Try it:
The reply should reproduce every line of the data below word for word, minus any images.

Records shown:
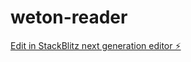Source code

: # weton-reader

[Edit in StackBlitz next generation editor ⚡️](https://stackblitz.com/~/github.com/Dindi8/weton-reader)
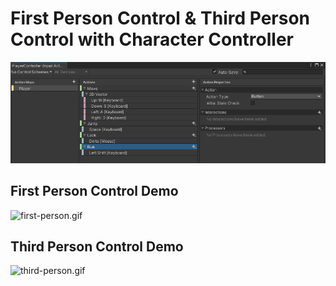 ﻿# First Person Control & Third Person Control with Character Controller

![input-actions.png](img%2Finput-actions.png)

## First Person Control Demo

![first-person.gif](img%2Ffirst-person.gif)

## Third Person Control Demo

![third-person.gif](img%2Fthird-person.gif)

Result of the exercise:
Source code

: # weton-reader

[Edit in StackBlitz next generation editor ⚡️](https://stackblitz.com/~/github.com/Dindi8/weton-reader)
 ﻿# First Person Control & Third Person Control with Character Controller

![input-actions.png](img%2Finput-actions.png)

## First Person Control Demo

![first-person.gif](img%2Ffirst-person.gif)

## Third Person Control Demo

![third-person.gif](img%2Fthird-person.gif)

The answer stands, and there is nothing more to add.